Collection entries
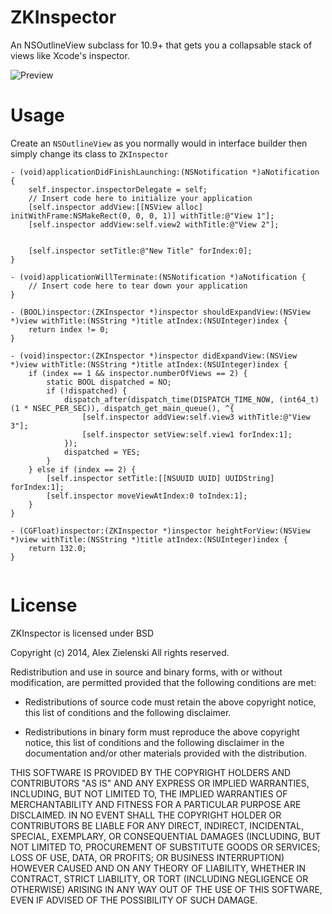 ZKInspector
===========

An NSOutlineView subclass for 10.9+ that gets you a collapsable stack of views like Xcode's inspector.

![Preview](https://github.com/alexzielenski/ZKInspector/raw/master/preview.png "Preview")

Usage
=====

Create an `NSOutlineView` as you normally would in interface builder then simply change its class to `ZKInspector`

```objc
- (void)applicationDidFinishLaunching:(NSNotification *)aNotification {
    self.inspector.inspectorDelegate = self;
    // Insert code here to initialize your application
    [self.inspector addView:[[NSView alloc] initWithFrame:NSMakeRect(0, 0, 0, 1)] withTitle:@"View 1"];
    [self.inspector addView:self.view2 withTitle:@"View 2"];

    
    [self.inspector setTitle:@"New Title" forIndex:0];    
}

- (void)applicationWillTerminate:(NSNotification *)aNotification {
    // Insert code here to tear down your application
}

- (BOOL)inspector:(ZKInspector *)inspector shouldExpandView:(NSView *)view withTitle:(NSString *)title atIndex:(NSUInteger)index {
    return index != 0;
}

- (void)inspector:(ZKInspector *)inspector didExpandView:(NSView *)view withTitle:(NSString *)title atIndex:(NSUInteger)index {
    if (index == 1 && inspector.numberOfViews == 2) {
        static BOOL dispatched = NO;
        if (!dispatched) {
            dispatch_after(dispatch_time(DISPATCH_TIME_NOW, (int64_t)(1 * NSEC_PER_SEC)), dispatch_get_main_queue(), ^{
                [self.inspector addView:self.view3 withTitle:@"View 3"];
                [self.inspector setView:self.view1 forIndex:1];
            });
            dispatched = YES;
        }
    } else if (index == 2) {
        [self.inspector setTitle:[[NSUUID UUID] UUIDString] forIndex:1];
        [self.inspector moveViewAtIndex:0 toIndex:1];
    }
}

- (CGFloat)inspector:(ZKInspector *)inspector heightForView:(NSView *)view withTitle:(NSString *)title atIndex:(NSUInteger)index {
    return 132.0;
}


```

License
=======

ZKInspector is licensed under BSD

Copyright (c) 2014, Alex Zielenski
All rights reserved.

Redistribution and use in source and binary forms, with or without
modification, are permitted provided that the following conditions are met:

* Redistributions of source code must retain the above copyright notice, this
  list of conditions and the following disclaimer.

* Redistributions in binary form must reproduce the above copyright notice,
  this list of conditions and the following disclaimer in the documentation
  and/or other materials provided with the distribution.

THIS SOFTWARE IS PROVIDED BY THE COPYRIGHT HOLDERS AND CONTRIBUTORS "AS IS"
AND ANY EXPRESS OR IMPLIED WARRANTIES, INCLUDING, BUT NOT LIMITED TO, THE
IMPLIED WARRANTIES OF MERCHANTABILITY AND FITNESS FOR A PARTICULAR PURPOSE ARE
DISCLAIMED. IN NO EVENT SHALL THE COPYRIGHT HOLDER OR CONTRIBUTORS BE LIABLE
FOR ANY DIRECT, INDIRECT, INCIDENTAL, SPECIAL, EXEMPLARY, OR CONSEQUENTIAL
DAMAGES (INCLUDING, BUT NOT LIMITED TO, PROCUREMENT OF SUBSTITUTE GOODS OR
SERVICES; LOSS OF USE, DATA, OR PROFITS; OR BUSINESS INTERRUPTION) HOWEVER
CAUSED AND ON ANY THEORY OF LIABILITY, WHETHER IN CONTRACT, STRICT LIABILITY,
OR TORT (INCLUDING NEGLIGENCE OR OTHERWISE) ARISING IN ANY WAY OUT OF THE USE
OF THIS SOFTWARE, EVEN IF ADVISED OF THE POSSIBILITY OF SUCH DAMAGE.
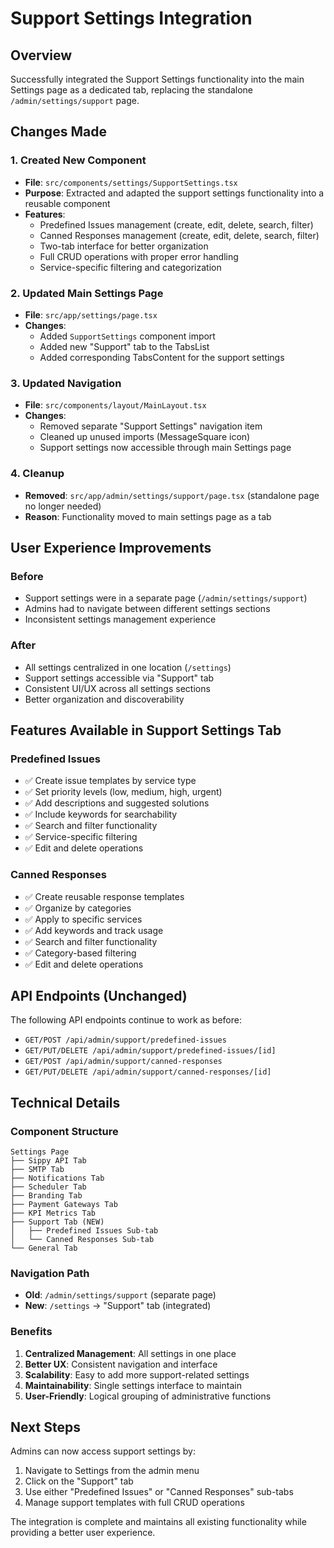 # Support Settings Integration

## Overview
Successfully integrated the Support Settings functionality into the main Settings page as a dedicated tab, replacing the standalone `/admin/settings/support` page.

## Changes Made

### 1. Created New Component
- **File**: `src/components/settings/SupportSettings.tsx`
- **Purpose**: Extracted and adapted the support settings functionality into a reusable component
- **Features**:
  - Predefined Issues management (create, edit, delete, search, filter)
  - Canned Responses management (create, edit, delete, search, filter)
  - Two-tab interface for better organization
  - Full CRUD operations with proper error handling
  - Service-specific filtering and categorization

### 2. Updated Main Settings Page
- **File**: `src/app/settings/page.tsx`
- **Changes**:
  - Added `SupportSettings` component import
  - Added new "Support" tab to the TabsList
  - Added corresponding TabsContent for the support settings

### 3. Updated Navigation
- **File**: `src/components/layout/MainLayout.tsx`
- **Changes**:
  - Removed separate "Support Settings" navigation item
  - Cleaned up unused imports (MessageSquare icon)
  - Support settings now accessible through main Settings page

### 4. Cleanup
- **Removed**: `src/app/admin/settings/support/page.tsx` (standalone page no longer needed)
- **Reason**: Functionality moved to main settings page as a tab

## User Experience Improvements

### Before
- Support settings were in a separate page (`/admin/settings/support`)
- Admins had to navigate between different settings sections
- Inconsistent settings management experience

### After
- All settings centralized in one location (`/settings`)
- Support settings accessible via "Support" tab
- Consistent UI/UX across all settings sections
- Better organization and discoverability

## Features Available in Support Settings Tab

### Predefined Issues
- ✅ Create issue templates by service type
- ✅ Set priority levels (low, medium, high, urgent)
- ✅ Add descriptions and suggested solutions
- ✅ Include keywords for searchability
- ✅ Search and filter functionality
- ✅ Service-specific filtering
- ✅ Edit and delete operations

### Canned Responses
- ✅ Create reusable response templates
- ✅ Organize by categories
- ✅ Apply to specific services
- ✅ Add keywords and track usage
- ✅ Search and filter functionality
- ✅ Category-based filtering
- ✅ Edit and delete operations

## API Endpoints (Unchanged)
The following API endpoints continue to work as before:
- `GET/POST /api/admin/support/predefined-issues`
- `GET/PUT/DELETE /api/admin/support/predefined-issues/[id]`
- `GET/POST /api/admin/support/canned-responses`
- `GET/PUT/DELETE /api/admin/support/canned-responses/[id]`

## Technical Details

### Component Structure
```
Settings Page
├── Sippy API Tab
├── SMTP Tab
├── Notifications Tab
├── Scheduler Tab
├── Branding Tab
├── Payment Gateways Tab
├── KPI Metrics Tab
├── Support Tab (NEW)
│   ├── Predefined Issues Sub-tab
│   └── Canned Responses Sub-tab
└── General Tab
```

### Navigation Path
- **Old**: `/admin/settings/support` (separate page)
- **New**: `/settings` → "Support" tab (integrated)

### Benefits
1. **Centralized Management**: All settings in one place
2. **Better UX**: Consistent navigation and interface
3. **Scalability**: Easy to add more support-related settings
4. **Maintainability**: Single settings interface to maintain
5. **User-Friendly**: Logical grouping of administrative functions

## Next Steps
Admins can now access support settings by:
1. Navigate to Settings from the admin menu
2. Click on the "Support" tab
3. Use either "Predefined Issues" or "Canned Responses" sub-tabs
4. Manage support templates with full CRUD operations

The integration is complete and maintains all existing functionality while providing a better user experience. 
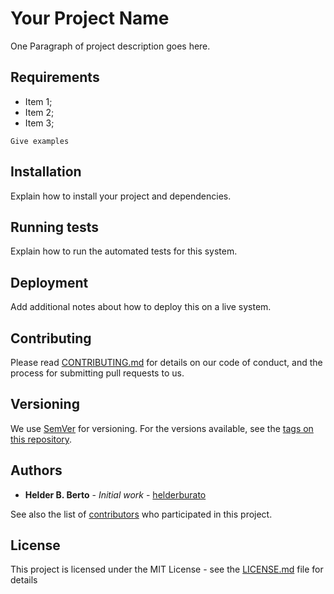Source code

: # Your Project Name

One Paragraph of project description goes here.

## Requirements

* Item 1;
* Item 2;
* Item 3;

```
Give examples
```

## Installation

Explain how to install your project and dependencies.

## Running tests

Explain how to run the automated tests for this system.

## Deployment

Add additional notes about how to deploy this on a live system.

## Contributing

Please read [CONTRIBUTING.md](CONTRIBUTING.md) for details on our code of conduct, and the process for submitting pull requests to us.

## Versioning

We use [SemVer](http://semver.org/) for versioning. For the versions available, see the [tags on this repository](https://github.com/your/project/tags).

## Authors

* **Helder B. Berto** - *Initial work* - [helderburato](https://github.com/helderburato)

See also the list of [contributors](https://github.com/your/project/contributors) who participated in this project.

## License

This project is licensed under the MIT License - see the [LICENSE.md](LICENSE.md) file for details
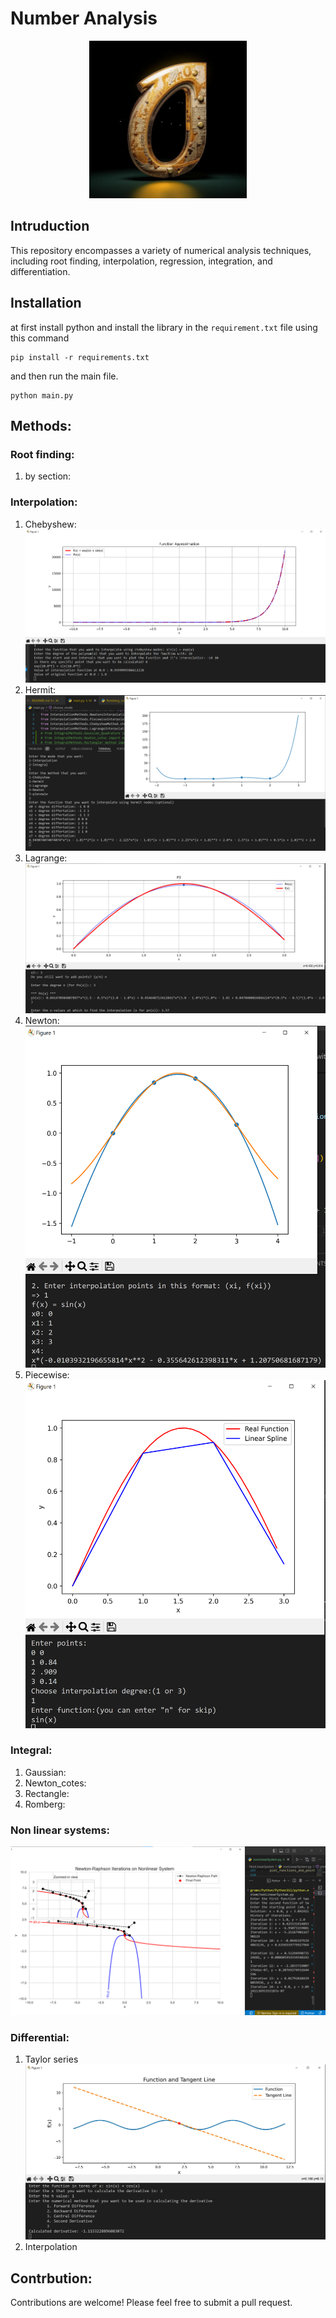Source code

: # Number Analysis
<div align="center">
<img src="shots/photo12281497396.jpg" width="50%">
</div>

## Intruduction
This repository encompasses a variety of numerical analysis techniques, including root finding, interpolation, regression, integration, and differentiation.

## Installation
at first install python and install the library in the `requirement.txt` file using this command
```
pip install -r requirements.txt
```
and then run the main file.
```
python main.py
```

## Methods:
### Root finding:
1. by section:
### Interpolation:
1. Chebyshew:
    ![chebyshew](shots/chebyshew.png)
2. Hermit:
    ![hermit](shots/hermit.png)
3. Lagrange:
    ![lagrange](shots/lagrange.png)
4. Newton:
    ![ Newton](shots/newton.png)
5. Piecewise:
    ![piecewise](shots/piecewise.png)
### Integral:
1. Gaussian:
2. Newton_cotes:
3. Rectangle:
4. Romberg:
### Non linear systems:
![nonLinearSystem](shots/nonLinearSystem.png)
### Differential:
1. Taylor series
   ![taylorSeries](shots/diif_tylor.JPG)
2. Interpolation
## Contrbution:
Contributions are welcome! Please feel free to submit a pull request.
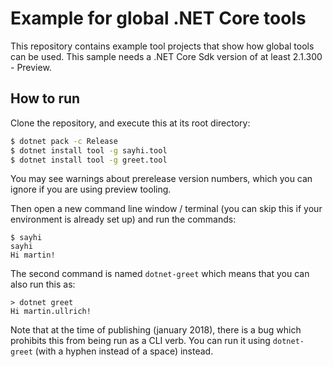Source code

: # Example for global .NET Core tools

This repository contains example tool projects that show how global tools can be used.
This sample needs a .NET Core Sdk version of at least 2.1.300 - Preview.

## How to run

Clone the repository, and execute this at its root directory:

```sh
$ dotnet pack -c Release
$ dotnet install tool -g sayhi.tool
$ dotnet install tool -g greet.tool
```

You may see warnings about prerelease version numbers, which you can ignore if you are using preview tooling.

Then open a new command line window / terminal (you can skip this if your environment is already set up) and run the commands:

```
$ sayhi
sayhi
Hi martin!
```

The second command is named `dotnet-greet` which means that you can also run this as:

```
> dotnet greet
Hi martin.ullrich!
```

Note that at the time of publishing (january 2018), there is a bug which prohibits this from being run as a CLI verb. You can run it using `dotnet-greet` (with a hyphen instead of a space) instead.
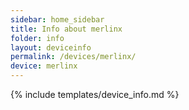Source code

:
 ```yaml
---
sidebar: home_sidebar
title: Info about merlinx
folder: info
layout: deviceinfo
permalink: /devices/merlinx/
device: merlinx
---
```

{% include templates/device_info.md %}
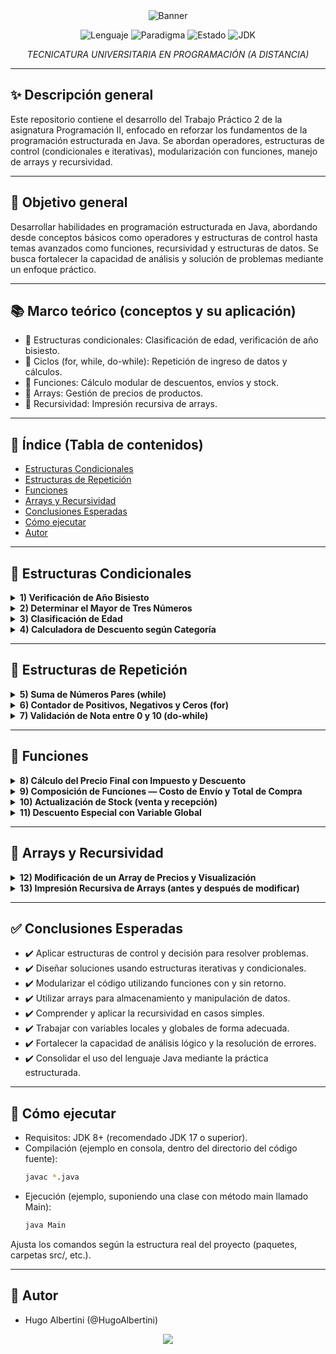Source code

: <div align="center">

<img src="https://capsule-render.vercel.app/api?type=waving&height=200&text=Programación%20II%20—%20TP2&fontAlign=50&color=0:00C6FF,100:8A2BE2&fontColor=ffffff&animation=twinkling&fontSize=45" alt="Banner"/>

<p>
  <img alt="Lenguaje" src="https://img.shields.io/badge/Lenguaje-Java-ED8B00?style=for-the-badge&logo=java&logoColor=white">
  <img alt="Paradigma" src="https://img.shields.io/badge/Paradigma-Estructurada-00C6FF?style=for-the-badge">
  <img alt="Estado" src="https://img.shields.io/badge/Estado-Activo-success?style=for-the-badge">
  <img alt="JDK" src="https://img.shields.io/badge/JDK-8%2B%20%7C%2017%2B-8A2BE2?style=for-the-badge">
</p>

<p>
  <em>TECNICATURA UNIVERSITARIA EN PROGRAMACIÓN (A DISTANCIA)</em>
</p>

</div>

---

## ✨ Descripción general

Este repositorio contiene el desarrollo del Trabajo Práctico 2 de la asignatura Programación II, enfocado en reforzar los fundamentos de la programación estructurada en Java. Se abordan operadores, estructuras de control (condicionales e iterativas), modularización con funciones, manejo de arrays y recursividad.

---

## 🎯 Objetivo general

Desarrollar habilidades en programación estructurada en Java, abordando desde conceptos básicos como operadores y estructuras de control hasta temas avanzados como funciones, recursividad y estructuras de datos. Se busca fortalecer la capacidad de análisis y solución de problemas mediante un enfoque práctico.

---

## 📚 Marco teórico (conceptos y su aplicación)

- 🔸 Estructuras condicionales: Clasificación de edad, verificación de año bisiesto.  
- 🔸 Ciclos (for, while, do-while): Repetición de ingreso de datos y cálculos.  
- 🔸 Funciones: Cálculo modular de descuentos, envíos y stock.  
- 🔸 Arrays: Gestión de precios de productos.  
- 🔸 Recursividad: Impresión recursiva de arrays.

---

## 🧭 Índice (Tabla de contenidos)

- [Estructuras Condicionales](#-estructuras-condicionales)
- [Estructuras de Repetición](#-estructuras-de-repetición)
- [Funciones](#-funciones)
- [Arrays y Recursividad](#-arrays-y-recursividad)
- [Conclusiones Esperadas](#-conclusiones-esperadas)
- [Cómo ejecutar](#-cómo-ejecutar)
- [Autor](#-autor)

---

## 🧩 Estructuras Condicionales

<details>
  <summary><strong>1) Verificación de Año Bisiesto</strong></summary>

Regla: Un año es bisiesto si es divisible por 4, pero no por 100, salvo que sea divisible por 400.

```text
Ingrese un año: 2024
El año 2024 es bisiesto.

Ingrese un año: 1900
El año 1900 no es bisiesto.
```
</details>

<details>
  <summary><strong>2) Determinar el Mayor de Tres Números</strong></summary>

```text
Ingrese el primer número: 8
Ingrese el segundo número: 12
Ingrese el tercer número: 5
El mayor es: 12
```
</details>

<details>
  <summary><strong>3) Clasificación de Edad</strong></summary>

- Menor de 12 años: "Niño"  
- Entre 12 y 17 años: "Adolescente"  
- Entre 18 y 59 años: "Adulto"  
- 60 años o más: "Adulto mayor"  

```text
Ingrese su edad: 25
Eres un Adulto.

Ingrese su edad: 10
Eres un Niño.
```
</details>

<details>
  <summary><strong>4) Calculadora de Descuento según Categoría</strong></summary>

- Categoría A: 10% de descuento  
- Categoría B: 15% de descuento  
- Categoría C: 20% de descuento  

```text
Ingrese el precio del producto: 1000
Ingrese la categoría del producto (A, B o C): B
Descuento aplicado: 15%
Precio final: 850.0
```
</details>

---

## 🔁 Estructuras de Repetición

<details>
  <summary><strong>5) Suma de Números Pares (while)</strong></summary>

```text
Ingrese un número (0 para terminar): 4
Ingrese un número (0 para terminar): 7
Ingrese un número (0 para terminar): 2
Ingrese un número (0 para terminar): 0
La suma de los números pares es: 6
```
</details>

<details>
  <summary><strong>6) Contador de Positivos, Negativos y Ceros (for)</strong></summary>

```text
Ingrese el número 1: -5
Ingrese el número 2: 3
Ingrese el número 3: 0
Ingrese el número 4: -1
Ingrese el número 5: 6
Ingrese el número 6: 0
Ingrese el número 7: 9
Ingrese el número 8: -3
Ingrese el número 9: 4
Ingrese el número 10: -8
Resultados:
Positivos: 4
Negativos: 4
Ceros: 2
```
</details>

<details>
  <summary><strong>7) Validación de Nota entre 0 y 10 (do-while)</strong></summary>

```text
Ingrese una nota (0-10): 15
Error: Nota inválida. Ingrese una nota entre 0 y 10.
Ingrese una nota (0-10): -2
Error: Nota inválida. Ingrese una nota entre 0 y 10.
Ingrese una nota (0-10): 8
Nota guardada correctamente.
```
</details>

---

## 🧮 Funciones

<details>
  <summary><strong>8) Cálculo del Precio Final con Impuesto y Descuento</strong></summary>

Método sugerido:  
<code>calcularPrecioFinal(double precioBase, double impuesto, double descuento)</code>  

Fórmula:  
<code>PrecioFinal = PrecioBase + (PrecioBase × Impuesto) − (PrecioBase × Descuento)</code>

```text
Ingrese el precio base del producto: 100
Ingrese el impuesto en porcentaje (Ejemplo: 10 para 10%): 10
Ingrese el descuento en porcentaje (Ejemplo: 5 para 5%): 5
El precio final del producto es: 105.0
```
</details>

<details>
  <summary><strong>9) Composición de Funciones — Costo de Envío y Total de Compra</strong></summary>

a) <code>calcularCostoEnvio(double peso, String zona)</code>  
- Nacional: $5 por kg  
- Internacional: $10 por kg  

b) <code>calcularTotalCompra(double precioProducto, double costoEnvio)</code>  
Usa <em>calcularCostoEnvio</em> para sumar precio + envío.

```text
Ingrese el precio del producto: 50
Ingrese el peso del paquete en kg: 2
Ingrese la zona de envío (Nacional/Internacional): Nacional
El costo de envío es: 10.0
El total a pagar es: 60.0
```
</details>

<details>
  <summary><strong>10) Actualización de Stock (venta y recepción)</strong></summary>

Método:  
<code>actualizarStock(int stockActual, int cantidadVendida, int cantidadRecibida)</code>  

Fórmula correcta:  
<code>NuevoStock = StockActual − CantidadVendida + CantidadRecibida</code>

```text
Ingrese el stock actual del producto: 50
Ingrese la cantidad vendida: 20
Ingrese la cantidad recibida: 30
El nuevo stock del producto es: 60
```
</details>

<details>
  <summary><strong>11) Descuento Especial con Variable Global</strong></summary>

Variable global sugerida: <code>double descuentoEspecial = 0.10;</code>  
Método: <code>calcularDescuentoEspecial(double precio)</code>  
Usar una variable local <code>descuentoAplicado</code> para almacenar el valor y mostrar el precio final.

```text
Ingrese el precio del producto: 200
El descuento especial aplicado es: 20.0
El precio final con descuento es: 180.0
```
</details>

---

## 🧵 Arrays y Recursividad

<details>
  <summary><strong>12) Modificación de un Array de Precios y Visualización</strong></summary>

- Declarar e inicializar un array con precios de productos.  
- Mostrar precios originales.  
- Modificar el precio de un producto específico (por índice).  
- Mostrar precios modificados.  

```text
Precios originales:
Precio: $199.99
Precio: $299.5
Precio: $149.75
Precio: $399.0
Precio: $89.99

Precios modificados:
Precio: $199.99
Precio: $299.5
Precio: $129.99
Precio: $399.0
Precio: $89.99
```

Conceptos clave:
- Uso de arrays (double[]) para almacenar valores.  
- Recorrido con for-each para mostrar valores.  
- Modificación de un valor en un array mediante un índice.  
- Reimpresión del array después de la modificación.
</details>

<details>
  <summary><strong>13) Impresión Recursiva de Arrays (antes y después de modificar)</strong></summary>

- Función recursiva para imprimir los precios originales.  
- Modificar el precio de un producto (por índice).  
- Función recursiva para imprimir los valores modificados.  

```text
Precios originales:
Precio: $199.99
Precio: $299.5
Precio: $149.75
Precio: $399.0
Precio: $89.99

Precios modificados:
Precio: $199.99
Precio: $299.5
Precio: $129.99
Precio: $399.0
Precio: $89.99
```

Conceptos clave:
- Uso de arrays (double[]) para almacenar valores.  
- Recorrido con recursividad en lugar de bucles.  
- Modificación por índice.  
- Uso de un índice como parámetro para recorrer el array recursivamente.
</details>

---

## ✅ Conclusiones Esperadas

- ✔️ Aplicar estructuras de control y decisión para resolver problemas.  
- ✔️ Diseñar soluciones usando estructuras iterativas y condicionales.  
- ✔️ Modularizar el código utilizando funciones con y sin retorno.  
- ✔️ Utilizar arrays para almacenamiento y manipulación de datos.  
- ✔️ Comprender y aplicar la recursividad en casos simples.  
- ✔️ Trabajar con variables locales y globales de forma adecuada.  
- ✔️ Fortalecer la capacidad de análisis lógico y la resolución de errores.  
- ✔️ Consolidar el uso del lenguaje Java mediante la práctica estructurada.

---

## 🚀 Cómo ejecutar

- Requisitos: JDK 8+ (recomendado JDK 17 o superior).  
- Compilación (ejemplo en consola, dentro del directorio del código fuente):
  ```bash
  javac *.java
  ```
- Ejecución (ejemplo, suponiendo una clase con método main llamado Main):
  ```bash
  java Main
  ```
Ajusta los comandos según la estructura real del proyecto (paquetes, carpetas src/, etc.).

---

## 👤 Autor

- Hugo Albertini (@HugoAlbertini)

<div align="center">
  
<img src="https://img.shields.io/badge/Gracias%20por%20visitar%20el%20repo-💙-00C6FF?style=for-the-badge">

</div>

- **The task**
Every line above with the string "following" in it should be copied into the answer.

- **Exercise result**
modification, are permitted provided that the following conditions are met:
  list of conditions and the following disclaimer.
  this list of conditions and the following disclaimer in the documentation
The following API endpoints continue to work as before:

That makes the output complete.